Fiction Excerpt: “The Word of Azrael”

Fiction Excerpt: “The Word of Azrael”

azrael-3601By Matthew David Surridge

Art by David Bezzina

From Black Gate 14, copyright © 2010 by New Epoch Press. All rights Reserved.

 

So Isrohim Vey wandered the wide world. He had to fight, often, either to earn his way or simply to survive the bad bandit-haunted roads between cities and fortresses. Sometimes men sought him out to fight him and take his sword. Sometimes, before he killed them, they mentioned that they had been sent by Nimsza, a Bishop of the Empire Church.

Eventually Isrohim Vey went to the land of Marás, where, in the nave of the Obsidian Cathedral, he slew the Black Bishop called Nimsza; and, taking up Nimsza’s ring, spoke with the demon Gorias that Nimsza had commanded in life.

“It may be true,” Gorias purred, “that demons know something of the ways of angels.” Gorias held Nimsza’s soul between its claws, and was content.

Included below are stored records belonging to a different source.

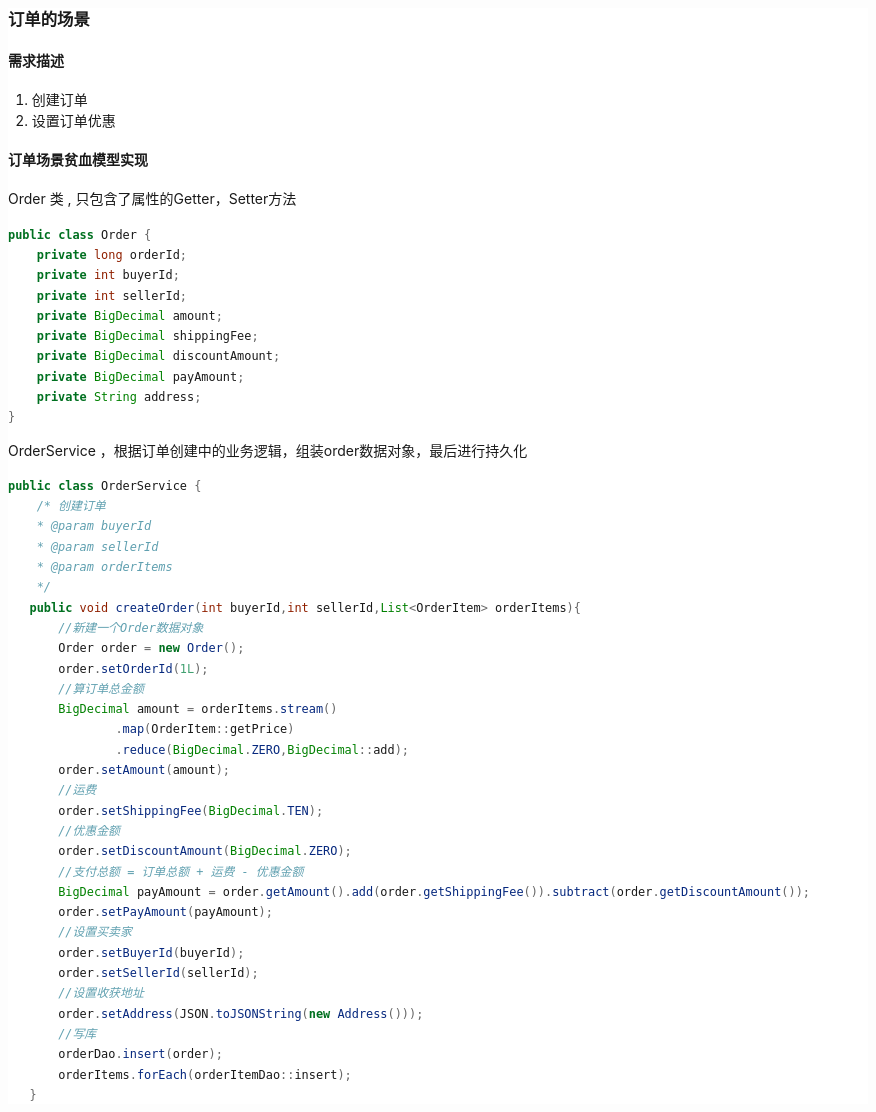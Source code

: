 ### 订单的场景

#### 需求描述

1. 创建订单
2. 设置订单优惠

#### 订单场景贫血模型实现

Order 类 , 只包含了属性的Getter，Setter方法

```java
public class Order {
    private long orderId;
    private int buyerId;
    private int sellerId;
    private BigDecimal amount;
    private BigDecimal shippingFee;
    private BigDecimal discountAmount;
    private BigDecimal payAmount;
    private String address;
}
```

OrderService ，根据订单创建中的业务逻辑，组装order数据对象，最后进行持久化

```java
public class OrderService {
    /* 创建订单
    * @param buyerId
    * @param sellerId
    * @param orderItems
    */
   public void createOrder(int buyerId,int sellerId,List<OrderItem> orderItems){
       //新建一个Order数据对象
       Order order = new Order();
       order.setOrderId(1L);
       //算订单总金额
       BigDecimal amount = orderItems.stream()
               .map(OrderItem::getPrice)
               .reduce(BigDecimal.ZERO,BigDecimal::add);
       order.setAmount(amount);
       //运费
       order.setShippingFee(BigDecimal.TEN);
       //优惠金额
       order.setDiscountAmount(BigDecimal.ZERO);
       //支付总额 = 订单总额 + 运费 - 优惠金额
       BigDecimal payAmount = order.getAmount().add(order.getShippingFee()).subtract(order.getDiscountAmount());
       order.setPayAmount(payAmount);
       //设置买卖家
       order.setBuyerId(buyerId);
       order.setSellerId(sellerId);
       //设置收获地址
       order.setAddress(JSON.toJSONString(new Address()));
       //写库
       orderDao.insert(order);
       orderItems.forEach(orderItemDao::insert);
   }
```
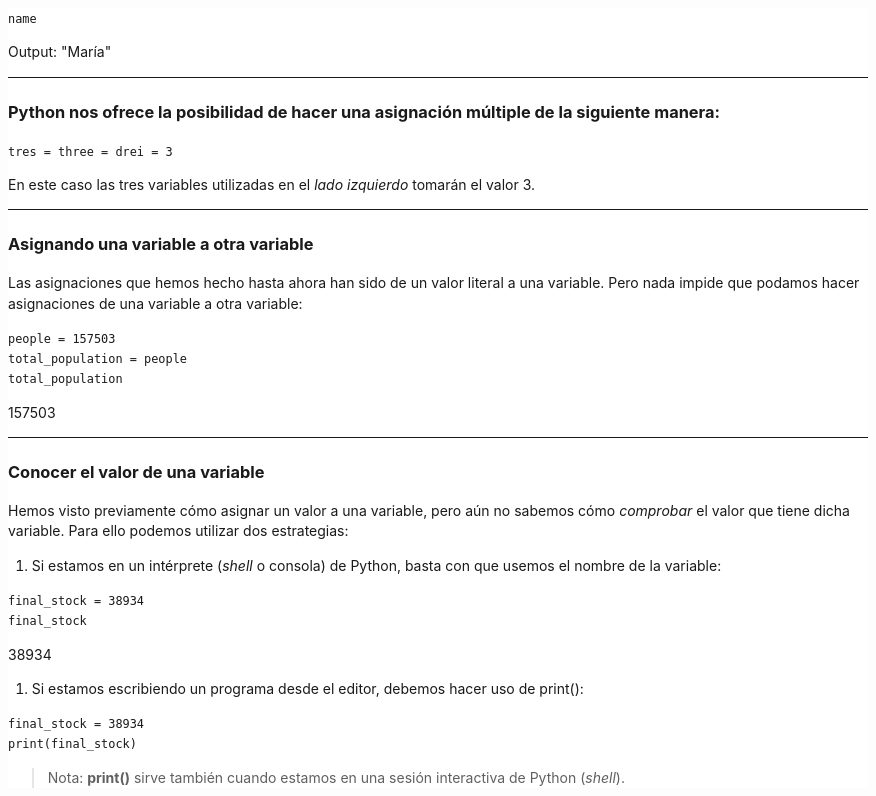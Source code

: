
 ```python
name
```

Output: "María"

---

### Python nos ofrece la posibilidad de hacer una asignación múltiple de la siguiente manera:

```
tres = three = drei = 3
```

En este caso las tres variables utilizadas en el *lado izquierdo* tomarán el valor 3.

---

### Asignando una variable a otra variable

Las asignaciones que hemos hecho hasta ahora han sido de un valor literal a una variable. Pero nada impide que podamos hacer asignaciones de una variable a otra variable:

```
people = 157503
total_population = people
total_population
```

157503

---

### Conocer el valor de una variable

Hemos visto previamente cómo asignar un valor a una variable, pero aún no sabemos cómo *comprobar* el valor que tiene dicha variable. Para ello podemos utilizar dos estrategias:

1. Si estamos en un intérprete (*shell* o consola) de Python, basta con que usemos el nombre de la variable:

```
final_stock = 38934
final_stock
```

38934

1. Si estamos escribiendo un programa desde el editor, debemos hacer uso de print():

```
final_stock = 38934
print(final_stock)
```

> Nota: **print()** sirve también cuando estamos en una sesión interactiva de Python (*shell*).
>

“Tell me of the Angel of Death,” said Isrohim Vey.

“Azrael cannot be evaded,” the demon said.

“I do not want to evade the Angel,” said Isrohim Vey. “I want to find him.”

“It is, of course, an error to refer to an angel or demon as male or female,” observed Gorias thoughtfully. The soul it held wailed a tiny shriek that never ended nor wavered. “However, language on these planes is crude, and incapable of suggesting our essence. I will tell you this: understanding of the Death Angel will come with the right death, when the world turns upside down.”

“Explain.”

“I cannot. My understanding is not as yours, filtered through reason. Like angels, demons know only what they know. Order me to come with you, if you like. Command me to aid you. With your nameless sword, and my aid, you can become the conqueror that the Black Bishop dreamed of becoming. We will topple empires and you will crush the nations of the world beneath your boots. I have power to do that.”

“No.”

“Otherwise, pain will come to you. Through me the way to a life of ease. You have the ring that is my weakness; command me.”

“No.”

“I can give you to Azrael,” said Gorias. Isrohim Vey said nothing. “You will know the smile you seek,” said the demon. “Command me.”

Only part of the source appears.